The closest evolutionary relatives of present-day humans, Neanderthals and Denisovans, so-called “archaic” humans, shared an ancestral population with the ancestors of modern humans about half a million years ago (). Three Neanderthal genomes (–) and one Denisovan genome () have been sequenced to high quality. This makes it possible to identify genetic changes that characterize modern humans. Among the single-nucleotide substitutions on the lineage leading to modern humans, which alter protein sequences, approximately 100 are known to occur among all or almost all humans today but not in the archaic genomes available to date (). One of these affects GR, which, in present-day humans, carries a glycine residue at position 232, whereas Neanderthals, Denisovans, and other primates carry a serine residue at this position. Note that position 232 in the nascent protein sequence corresponds to position 189 after cleavage of the mitochondrial signal peptide.

When modern humans encountered Neanderthals after leaving Africa, the two groups mixed, and as a result, some Neanderthal DNA variants were introduced into the gene pool of modern humans where they persist until today (). Thus, some ancestral genetic variants and some genetic variants unique to Neanderthals exist among present-day people, often at low frequencies. Here, we show that one such variant encodes the ancestral form of GR. We describe the properties of the ancestral and modern human enzymes as well as the effects on the carriers of these variants today.

RESULTS

Enzymology

To characterize the functional consequences of the S232G substitution, we expressed and purified the modern human and Neanderthal (ancestral) forms of GR (fig. S1). GR catalyzes the reduction of GSSG [glutathione disulfide (GSSG)] using NADPH (nicotinamide adenine dinucleotide phosphate) as an electron donor. We measured the specific activity of GR in the presence of GSSG by monitoring NADPH consumption through the decrease of its absorption at 340 nm upon oxidation to NADP+. We find no difference in the kinetics of the Neanderthal and modern human variants of the enzyme (Fig. 1A, table S1, and fig. S2). We further assessed the thermal stability of GR in the absence and presence of NADPH and GSSG, respectively, and found similar stabilities for two forms of the enzyme (Fig. 1, B and C). Moreover, the two variants of the enzyme bound the same amount of flavin adenine dinucleotide (FAD) (table S2).

Fig. 1.

Characterization of the modern human and Neanderthal variant of GR.

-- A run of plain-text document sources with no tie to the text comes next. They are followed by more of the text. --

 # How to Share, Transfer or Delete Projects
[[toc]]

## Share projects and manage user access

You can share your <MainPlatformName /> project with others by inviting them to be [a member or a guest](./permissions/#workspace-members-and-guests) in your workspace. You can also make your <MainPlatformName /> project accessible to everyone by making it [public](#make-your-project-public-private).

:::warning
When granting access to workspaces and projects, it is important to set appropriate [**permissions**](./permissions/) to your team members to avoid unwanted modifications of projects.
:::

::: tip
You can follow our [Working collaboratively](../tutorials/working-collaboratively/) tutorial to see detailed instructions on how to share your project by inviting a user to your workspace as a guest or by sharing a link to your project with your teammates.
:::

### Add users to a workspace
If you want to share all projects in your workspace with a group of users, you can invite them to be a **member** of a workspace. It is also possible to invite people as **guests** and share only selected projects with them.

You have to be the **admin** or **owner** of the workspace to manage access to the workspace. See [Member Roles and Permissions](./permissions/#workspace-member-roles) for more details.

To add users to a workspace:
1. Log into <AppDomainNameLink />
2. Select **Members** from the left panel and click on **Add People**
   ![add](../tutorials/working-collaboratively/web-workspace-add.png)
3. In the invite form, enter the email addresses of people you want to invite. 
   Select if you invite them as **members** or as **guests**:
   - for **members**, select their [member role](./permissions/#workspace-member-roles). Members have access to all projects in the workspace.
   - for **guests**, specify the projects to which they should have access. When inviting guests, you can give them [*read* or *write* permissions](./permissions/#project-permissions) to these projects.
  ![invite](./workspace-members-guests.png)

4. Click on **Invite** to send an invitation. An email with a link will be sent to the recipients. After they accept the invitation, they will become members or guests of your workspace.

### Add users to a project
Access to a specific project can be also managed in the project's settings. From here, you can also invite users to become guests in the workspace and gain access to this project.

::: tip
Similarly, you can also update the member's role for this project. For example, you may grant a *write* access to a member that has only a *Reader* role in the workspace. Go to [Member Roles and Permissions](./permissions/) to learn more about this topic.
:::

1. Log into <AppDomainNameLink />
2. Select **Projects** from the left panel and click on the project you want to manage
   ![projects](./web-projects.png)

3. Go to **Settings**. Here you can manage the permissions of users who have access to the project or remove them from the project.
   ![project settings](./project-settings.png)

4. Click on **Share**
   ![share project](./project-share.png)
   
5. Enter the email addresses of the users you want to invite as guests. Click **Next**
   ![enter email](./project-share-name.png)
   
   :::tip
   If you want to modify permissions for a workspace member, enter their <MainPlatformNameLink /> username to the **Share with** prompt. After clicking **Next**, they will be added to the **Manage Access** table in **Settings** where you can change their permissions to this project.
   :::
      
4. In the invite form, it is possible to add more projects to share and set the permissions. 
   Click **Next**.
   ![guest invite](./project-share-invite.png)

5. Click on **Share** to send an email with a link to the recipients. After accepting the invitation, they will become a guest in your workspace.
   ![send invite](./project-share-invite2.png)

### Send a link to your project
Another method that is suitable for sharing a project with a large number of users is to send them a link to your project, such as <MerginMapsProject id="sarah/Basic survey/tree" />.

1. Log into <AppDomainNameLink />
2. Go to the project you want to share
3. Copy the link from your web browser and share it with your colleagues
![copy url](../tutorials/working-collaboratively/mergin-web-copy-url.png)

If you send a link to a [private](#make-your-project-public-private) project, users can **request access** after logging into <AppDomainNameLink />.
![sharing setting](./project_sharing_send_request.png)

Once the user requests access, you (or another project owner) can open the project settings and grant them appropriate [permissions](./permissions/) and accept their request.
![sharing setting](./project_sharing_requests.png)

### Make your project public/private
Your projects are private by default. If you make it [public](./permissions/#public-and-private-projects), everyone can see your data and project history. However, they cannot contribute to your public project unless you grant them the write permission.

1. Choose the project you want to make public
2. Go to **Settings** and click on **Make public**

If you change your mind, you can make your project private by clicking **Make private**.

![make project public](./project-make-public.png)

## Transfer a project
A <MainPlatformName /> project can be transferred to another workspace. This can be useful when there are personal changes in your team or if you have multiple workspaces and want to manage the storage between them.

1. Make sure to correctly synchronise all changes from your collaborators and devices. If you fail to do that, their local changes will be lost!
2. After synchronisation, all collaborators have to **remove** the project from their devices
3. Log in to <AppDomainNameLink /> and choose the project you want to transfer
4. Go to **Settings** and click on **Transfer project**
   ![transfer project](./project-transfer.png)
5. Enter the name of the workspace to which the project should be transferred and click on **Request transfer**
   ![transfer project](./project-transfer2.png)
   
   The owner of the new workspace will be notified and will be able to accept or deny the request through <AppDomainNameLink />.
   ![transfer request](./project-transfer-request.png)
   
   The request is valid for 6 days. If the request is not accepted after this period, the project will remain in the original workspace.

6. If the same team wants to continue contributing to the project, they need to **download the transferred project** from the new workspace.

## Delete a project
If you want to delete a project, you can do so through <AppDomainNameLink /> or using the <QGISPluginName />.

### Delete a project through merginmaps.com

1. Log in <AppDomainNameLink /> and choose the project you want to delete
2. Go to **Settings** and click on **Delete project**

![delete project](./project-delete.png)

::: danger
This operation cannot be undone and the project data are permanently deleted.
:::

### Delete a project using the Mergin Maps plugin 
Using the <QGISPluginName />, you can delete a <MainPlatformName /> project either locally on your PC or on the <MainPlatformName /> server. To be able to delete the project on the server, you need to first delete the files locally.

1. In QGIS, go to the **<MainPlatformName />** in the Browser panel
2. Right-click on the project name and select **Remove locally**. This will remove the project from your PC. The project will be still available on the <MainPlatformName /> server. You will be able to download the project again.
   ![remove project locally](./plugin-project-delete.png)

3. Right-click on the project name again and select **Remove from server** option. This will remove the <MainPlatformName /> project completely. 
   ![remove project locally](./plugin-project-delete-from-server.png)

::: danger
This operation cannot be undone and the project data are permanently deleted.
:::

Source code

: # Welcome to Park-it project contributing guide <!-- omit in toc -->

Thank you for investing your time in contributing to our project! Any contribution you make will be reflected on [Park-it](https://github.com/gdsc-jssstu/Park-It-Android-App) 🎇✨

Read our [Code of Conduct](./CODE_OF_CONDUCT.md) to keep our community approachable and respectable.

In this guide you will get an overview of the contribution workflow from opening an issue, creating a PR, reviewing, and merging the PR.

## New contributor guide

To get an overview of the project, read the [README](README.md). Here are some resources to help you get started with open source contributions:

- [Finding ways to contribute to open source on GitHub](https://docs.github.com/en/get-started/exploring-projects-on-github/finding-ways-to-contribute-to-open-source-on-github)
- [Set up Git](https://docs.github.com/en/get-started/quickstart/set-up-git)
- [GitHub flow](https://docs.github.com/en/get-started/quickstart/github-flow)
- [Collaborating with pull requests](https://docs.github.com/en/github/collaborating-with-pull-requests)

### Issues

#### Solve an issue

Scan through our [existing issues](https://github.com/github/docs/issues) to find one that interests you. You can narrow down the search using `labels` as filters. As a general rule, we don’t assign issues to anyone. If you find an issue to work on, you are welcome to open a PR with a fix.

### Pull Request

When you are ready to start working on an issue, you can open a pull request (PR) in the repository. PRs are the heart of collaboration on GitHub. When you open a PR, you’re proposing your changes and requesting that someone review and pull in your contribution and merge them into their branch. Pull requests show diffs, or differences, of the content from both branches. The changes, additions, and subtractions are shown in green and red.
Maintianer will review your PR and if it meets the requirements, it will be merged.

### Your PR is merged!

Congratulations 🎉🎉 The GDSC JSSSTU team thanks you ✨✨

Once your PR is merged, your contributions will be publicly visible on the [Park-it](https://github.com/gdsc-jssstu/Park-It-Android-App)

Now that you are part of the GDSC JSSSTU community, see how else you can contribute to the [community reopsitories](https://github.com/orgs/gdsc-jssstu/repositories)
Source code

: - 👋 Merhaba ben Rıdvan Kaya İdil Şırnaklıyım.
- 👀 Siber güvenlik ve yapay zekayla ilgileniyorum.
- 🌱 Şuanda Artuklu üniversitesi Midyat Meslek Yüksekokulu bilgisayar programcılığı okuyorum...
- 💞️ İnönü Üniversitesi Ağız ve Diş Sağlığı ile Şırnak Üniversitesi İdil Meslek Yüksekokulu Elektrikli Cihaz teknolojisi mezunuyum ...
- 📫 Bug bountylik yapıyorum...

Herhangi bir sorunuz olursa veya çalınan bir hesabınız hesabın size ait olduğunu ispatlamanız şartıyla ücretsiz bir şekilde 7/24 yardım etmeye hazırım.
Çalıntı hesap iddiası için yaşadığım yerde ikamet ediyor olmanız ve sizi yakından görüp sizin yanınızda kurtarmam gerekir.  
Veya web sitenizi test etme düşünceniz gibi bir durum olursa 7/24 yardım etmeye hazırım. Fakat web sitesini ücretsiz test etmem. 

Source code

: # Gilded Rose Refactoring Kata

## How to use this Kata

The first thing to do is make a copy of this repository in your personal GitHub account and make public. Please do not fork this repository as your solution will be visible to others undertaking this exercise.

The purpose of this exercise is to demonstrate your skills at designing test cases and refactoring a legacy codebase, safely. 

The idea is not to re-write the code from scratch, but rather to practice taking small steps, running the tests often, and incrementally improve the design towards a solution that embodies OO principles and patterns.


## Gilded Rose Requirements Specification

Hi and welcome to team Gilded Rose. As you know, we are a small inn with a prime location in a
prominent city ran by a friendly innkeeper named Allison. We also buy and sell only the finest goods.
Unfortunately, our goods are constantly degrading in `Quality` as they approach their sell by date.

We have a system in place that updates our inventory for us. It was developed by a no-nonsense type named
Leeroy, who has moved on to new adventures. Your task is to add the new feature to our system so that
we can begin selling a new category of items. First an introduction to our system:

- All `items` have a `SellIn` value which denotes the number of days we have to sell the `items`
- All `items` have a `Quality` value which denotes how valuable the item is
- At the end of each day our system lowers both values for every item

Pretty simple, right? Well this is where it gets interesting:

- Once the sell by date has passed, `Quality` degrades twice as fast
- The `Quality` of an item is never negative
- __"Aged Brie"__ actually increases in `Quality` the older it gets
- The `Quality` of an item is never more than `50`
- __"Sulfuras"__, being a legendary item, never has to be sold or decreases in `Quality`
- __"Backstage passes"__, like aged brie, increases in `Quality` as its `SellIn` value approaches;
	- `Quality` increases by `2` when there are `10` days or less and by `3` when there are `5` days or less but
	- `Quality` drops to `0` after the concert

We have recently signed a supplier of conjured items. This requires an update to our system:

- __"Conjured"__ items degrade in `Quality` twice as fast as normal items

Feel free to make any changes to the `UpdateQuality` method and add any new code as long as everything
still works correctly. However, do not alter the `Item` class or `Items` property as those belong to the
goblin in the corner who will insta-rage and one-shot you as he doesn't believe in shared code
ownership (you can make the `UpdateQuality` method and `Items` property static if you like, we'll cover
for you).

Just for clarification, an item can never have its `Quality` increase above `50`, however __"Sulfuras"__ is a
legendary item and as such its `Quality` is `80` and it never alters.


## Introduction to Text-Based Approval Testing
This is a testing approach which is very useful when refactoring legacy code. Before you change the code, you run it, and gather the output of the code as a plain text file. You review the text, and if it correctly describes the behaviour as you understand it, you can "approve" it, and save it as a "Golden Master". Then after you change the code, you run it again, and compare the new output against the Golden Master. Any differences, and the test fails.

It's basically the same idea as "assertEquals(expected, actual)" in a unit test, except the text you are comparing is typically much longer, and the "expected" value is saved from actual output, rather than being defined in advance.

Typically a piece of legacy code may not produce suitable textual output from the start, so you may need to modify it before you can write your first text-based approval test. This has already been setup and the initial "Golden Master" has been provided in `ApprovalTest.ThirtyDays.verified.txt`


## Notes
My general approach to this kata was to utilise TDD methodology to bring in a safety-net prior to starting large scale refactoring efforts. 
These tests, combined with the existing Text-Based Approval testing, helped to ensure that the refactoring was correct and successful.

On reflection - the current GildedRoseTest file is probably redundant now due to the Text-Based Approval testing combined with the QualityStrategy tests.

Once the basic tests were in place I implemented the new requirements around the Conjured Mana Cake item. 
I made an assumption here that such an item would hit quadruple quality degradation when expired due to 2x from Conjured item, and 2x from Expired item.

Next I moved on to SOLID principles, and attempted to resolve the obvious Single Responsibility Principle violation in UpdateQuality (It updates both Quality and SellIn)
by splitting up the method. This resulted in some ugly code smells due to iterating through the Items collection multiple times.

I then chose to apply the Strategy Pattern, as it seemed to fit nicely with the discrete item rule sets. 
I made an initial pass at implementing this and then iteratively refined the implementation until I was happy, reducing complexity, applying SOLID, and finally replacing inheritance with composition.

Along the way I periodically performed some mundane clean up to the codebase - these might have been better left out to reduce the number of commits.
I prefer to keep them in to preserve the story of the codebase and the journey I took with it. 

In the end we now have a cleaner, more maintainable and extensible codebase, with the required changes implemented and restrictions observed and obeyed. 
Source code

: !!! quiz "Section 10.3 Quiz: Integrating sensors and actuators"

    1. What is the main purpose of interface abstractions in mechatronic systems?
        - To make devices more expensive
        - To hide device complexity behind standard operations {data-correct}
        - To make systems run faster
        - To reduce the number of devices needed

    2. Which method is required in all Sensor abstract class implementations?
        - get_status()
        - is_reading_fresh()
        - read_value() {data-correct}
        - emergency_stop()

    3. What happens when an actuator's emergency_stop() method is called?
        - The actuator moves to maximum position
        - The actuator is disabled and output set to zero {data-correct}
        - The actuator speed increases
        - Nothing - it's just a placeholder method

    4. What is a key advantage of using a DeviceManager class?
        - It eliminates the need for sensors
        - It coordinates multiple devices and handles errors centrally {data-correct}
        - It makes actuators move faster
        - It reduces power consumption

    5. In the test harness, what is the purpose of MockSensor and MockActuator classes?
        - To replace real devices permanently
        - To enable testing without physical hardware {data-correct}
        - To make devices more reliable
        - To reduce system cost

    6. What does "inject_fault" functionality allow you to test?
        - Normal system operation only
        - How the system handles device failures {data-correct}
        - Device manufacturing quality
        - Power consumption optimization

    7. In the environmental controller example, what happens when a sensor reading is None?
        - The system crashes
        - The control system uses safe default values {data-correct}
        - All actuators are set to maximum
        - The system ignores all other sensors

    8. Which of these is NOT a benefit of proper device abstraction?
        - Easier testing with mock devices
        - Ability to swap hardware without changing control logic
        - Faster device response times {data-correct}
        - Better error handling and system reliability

(A) Specific activity in the presence of NADPH and GSSG. (B and C) Stability of the enzyme as a function of temperature in the presence of GSSG or NADPH, respectively. (D) NADPH oxidation under aerobic conditions, measured as loss of absorbance for NADPH when 1 μM of each enzyme was mixed with 200 μM NADPH. The oxidation of NADPH for the modern human variant is 40% of oxidation for the Neanderthal variant (P = 0.023). (E) NADPH oxidation resulted in the production of superoxide (O2•–), measured as absorbance for adrenochrome, which is produced when superoxide reacts with epinephrine. The modern human GR variant produces 71% of the superoxide that the Neanderthal variant produces (P = 0.028). (F) Same as (E), but in the presence of superoxide dismutase. Error bars indicate 95% confidence intervals. Control without GR.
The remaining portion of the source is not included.